I giovani italiani che vogliono scappare

Voglio raccontarvi la sintesi di una telefonata alla TIM. E’ una bella e brutta storia, ma merita. Per la giovane operatrice e per quello che ha trasmesso a me, a tutti noi, con una elementare ma perfetta “rasoiata”.

Piccolissima premessa per capire. Dall’ADSL passo a Fibra. Ma TIM si sbaglia e fa una voltura. Come fossi un nuovo cliente. La domiciliazione (durata 30 anni) scompare e mi ritrovo due bollette in morosità senza saperlo. Le pago, ma poi mi ritrovo 2,22 euro x 2 bollette di multa per ritardato pagamento. Ovvio. E in più, spulciando la bolletta, vedo che TIM Vision che mi era stata promessa gratis, me la fanno pagare 1 euro.

Bene, dico, visto che fanno gli accattoni loro, faccio il tirchio anche io. Pure per un euro. Chiamo il 187 e spiego la questione. Senza rabbia, ma con buon senso e ragionevolezza, senza un briciolo di alterazione emotiva.

L’operatrice mi ascolta e su Tim Vision dice che il contratto “è quello da 30 euro”. Ti dicono pure che Tim Vision è gratis ma in realtà è obbligatorio, cioè 29 euro la linea + 1 Tim Vision. Vabbè. Sembra la stessa cosa, ma non mi trattate da deficiente. Allora (replico) ridatemi i soldi per avermi fatto pagare multe per un vostro errore. “Deve aprire un reclamo – mi dice l’interlocutrice – e dovrà dimostrare lei il loro errore”. Ma si può litigare per 2 euro?

MA AD UN TRATTO, ECCO GLI SNODI: Con un pizzico di attenzione, ringrazio la ragazza che mi ha ascoltato con pazienza e le dico che, anche se non sembra, sono arrabbiato, perchè tutte le aziende, ACEA, ENI, ENEL, le Banche, Vodafone e gli uffici fanno tutte come Tim: un continuo confronto-scontro per cose che non vanno, in cui l’utente però è sempre soggiogato dalla loro forza economica e dal loro potere.

Ed ho accennato alla operatrice che anche lei, nella sua vita reale, sarà una utente e “smadonnerà” a destra e a sinistra per tutti gli impicci quotidiani piccoli o grandi simili al mio.

Ed ho aggiunto: con le aziende CHE PAGANO I CALL CENTER SOLO PER STOPPARE LE LAMENTELE AL 50% E PER RISOLVERE I PROBLEMI REALI NELL’ALTRO 50.

A questo punto l’operatrice mi interrompe, e mi dice: NO. L’80% SONO LAMENTELE. L’80% no il 50.

E poi mi accenna (con mio dolore umano) e mi rasoia il volto: “Lei ha l’età di mia nonna (cavolo, vero, io ho 70 anni, lo avrà capito dal CF o dal contratto?), e mia nonna ogni giorno mi dice di scappare da questo Paese, di SCAPPARE PRESTO, CHE ALTRIMENTI IL MIO FUTURO E’ SEGNATO“.

Non le chiedo il nome, non approfondisco oltre, e si che avrei voluto capire la sua storia professionale, le ragioni più profonde del suo dire.

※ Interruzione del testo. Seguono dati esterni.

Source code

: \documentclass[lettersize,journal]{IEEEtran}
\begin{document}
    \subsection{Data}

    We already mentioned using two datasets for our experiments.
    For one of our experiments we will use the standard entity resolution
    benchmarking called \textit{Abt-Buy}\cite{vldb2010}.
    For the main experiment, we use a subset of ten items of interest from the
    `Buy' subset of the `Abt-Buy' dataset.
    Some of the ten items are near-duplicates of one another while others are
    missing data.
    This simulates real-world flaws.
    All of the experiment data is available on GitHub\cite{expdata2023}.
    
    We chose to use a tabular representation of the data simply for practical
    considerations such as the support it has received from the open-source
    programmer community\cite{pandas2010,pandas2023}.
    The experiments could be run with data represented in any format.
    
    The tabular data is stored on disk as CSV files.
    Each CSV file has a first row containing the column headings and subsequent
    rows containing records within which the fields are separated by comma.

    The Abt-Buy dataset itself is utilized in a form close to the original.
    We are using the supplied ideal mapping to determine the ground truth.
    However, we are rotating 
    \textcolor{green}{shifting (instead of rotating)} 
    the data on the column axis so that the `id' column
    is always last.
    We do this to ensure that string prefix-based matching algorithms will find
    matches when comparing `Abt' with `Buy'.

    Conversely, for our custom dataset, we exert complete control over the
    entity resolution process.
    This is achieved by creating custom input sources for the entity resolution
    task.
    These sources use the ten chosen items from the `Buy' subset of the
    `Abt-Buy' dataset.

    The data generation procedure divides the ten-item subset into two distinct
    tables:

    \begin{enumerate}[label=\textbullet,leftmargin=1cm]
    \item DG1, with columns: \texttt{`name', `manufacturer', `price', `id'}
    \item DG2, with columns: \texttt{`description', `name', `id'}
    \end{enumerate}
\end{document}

Invece le chiedo solo quanti anni ha.

Ci pensa un po’ e poi sottovoce: ventuno.

Ecco, sentire genericamente dai giovani che bisogna scappare, è un leitmotiv quotidiano, forse ormai privo di sentimenti, che ci ha abituato a tanto al chilo.

Ma sentirlo direttamente da una ragazza (intelligente, educata, colta e capace di fare il suo lavoro, ma “pagata solo per reggere alle incazzature degli utenti evitando noie alla azienda”), con la consapevolezza di ciò che diceva – perchè nella telefonata parlava di sua nonna, MA ERA LEI CHE VOLEVA SCAPPARE – ecco, questo ti ferisce il cuore e capisci che quando viene meno la speranza, soprattutto nei giovani, viene meno l’identità. Di un lavoro. Di un amore. Di un Paese. E ci si perde. A meno di scappare.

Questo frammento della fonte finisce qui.